While her son and daughter were growing up at the Manor Moat, Lady Fareham sparkled at the French Court, one of the most brilliant figures in that brilliant world, a frequent guest at the Louvre and Palais Royal, and the brand-new palace of Versailles, where the largest Court that had ever collected round a throne was accommodated in a building of Palladian richness in ornament and detail, a Palace whose offices were spacious enough for two thousand servants. No foreigner at the great King’s court was more admired than the lovely Lady Fareham, whose separation from her black-browed husband occasioned no scandal in a society where the husbands of beautiful women were for the most part gentlemen who pursued their own vulgar amours abroad, and allowed a wide liberty to the Venus at home; nor was Henri de Malfort’s constant attendance upon her ladyship a cause of evil-speaking, since there was scarce a woman of consequence who had not her cavalière servante.
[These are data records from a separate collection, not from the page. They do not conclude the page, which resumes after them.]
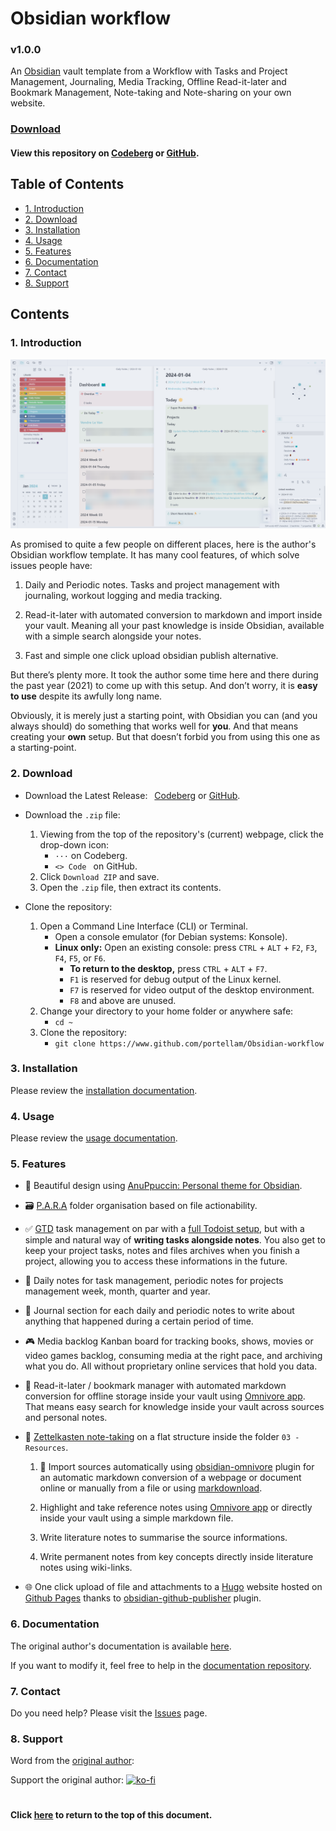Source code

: # Obsidian workflow
### v1.0.0
An <a href="https://obsidian.md/">Obsidian</a> vault template from a Workflow with
Tasks and Project Management, Journaling, Media Tracking, Offline Read-it-later
and Bookmark Management, Note-taking and Note-sharing on your own website.

### [Download](#2-download)
#### View this repository on [Codeberg][01] or [GitHub][02].
[01]: https://codeberg.org/portellam/Obsidian-workflow
[02]: https://github.com/portellam/Obsidian-workflow
##

## Table of Contents
- [1. Introduction](#1-introduction)
- [2. Download](#2-download)
- [3. Installation](#3-installation)
- [4. Usage](#4-usage)
- [5. Features](#5-features)
- [6. Documentation](#6-documentation)
- [7. Contact](#7-contact)
- [8. Support](#8-support)

## Contents
### 1. Introduction
![image](media/example.png)

As promised to quite a few people on different places, here is the author's
Obsidian workflow template. It has many cool features, of which solve issues
people have:

1. Daily and Periodic notes. Tasks and project management with journaling,
workout logging and media tracking.

2. Read-it-later with automated conversion to markdown and import inside your
vault. Meaning all your past knowledge is inside Obsidian, available with a
simple search alongside your notes.

3. Fast and simple one click upload obsidian publish alternative.

But there’s plenty more. It took the author some time here and there during the
past year (2021) to come up with this setup. And don’t worry, it is
**easy to use** despite its awfully long name.

Obviously, it is merely just a starting point, with Obsidian you can (and you
always should) do something that works well for **you**. And that means creating
your **own** setup. But that doesn’t forbid you from using this one as a
starting-point.

### 2. Download
- Download the Latest Release:&ensp; [Codeberg][11] or [GitHub][12].

- Download the `.zip` file:
    1. Viewing from the top of the repository's (current) webpage, click the
        drop-down icon:
        - `···` on Codeberg.
        - `<> Code ` on GitHub.
    2. Click `Download ZIP` and save.
    3. Open the `.zip` file, then extract its contents.

- Clone the repository:
    1. Open a Command Line Interface (CLI) or Terminal.
        - Open a console emulator (for Debian systems: Konsole).
        - **Linux only:** Open an existing console: press `CTRL` + `ALT` + `F2`,
        `F3`, `F4`, `F5`, or `F6`.
            - **To return to the desktop,** press `CTRL` + `ALT` + `F7`.
            - `F1` is reserved for debug output of the Linux kernel.
            - `F7` is reserved for video output of the desktop environment.
            - `F8` and above are unused.
    2. Change your directory to your home folder or anywhere safe:
        - `cd ~`
    3. Clone the repository:
        - `git clone https://www.github.com/portellam/Obsidian-workflow`

[11]: https://codeberg.org/portellam/Obsidian-workflow/releases/latest
[12]: https://github.com/portellam/Obsidian-workflow/releases/latest

### 3. Installation
Please review the [installation documentation][4].

[4]: https://github.com/portellam/Obsidian-workflow-docs/blob/master/docs/getting-started/installation.md

### 4. Usage
Please review the [usage documentation][4].

[4]: https://github.com/portellam/Obsidian-workflow-docs/tree/master/docs/usage

### 5. Features
- 🎨 Beautiful design using
[AnuPpuccin: Personal theme for Obsidian][501].

- 🗃️ [P.A.R.A][502] folder organisation based on file actionability.

- ✅ [GTD][503] task management on par with a [full Todoist setup][504], but with
a simple and natural way of **writing tasks alongside notes**. You also get to
keep your project tasks, notes and files archives when you finish a project,
allowing you to access these informations in the future.

- 📅 Daily notes for task management, periodic notes for projects management
week, month, quarter and year.

- 📓 Journal section for each daily and periodic notes to write about anything
that happened during a certain period of time.

- 🎮 Media backlog Kanban board for tracking books, shows, movies or video games
backlog, consuming media at the right pace, and archiving what you do. All
without proprietary online services that hold you data.

- 🔗 Read-it-later / bookmark manager with automated markdown conversion for
offline storage inside your vault using [Omnivore app][505]. That means easy
search for knowledge inside your vault across sources and personal notes.

- 📝 [Zettelkasten note-taking][506] on a flat structure inside the folder
`03 - Resources`.

    1. 📎 Import sources automatically using [obsidian-omnivore][507] plugin for an
	automatic markdown conversion of a webpage or document online or manually from a
	file or using [markdownload][508].

    2. Highlight and take reference notes using	[Omnivore app][509] or directly
	inside your vault using a simple markdown file.
	
    3. Write literature notes to summarise the source informations.
	
    4. Write permanent notes from key concepts directly inside literature notes
	using wiki-links.
	
- 🌐 One click upload of file and attachments to a [Hugo][510] website hosted on
[Github Pages][511] thanks to [obsidian-github-publisher][512] plugin.

[501]: https://github.com/AnubisNekhet/anuppuccin
[502]: https://fortelabs.com/blog/para/
[503]: https://gettingthingsdone.com/
[504]: https://todoist.com/fr/productivity-methods/getting-things-done
[505]: https://omnivore.app/
[506]: https://everlaab.com/methode-zettelkasten-comment-prendre-des-notes-utiles/
[507]: https://github.com/omnivore-app/obsidian-omnivore
[508]: https://github.com/deathau/markdownload
[509]: https://omnivore.app/
[510]: https://gohugo.io/
[511]: https://pages.github.com/
[512]: https://github.com/ObsidianPublisher/obsidian-github-publisher

### 6. Documentation
The original author's documentation is available [here][61].

If you want to modify it, feel free to help in the [documentation repository][62].

[61]: https://mathisgauthey.github.io/obsidian-workflow-template-docs/
[62]: https://github.com/portellam/Obsidian-workflow-docs

### 7. Contact
Do you need help? Please visit the [Issues][71] page.

[71]: https://github.com/portellam/Obsidian-workflow/issues

### 8. Support
Word from the [original author][81]:

Support the original author: [![ko-fi][82]][83]

[81]: https://github.com/mathisgauthey/obsidian-workflow-template
[82]: https://ko-fi.com/img/githubbutton_sm.svg
[83]: https://ko-fi.com/Q5Q5DC7L4
#

#### Click [here](#template) to return to the top of this document.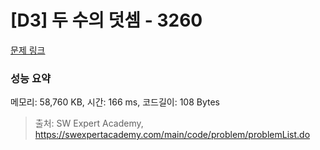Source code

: # [D3] 두 수의 덧셈 - 3260 

[문제 링크](https://swexpertacademy.com/main/code/problem/problemDetail.do?contestProbId=AWBC1lOad9IDFAWr) 

### 성능 요약

메모리: 58,760 KB, 시간: 166 ms, 코드길이: 108 Bytes



> 출처: SW Expert Academy, https://swexpertacademy.com/main/code/problem/problemList.do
Madame de Sévigné, in one of those budgets of Parisian scandal with which she cheered a kinsman’s banishment, assured Bussy de Rabutin that Lady Fareham had paid her friend’s debts more than once since her return to France; but constancy such as De Malfort’s could hardly be expected were not the golden fetters of love riveted by the harder metal of self-interest. Their alliance was looked on with favour by all that brilliant world, and even tolerated by that severe moralist, the Due du Montausier, who had been lately rewarded for his wife’s civility to Mademoiselle de la Vallière, now Duchess and reigning favourite, by being made guardian of the infant Dauphin.
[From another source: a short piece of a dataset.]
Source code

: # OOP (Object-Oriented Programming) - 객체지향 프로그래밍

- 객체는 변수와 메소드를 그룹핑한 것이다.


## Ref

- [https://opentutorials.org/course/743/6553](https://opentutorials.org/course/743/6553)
Every one approved, every one admired; and Hyacinth’s life in the land she loved was like a long summer day. But darkness came upon that day as suddenly as the night of the tropics. She rose one morning, light-hearted and happy, to pursue the careless round of pleasure. She lay down in a darkened chamber, never again to mix in that splendid crowd.
Betwixt noon and twilight Henri de Malfort had fallen in a combat of eight, a combat so savage as to recall that fatal fight of five against five during the Fronde, in which Nemours had fallen, shot through the heart by Beaufort.
The light words of a fool in a tavern, backed by three other fools, had led to this encounter, in which De Malfort had been the challenger. He and one of his friends died on the ground, while three on the other side were mortally wounded. It would henceforth be fully understood that Lady Fareham’s name was not for ribald jesters; but the man Lady Fareham loved was dead, and her life of pleasure had ended with a pistol-ball from an unerring hand. To her it seemed the hand of Fate. She scarcely thought of the man who had killed him.
As her life had been brilliant and conspicuous, so her retirement from the world was not without éclat. Royalty witnessed the solemn office of the Church which transformed Hyacinth, Lady Fareham, into Mère Agnes, of the Seven Wounds; while, seated in the royal tribune, a King’s mistress, beautiful and adored, thought of a day when she, too, might bring to yonder altar the sacrifice of a broken spirit and a life that had outlived earthly happiness.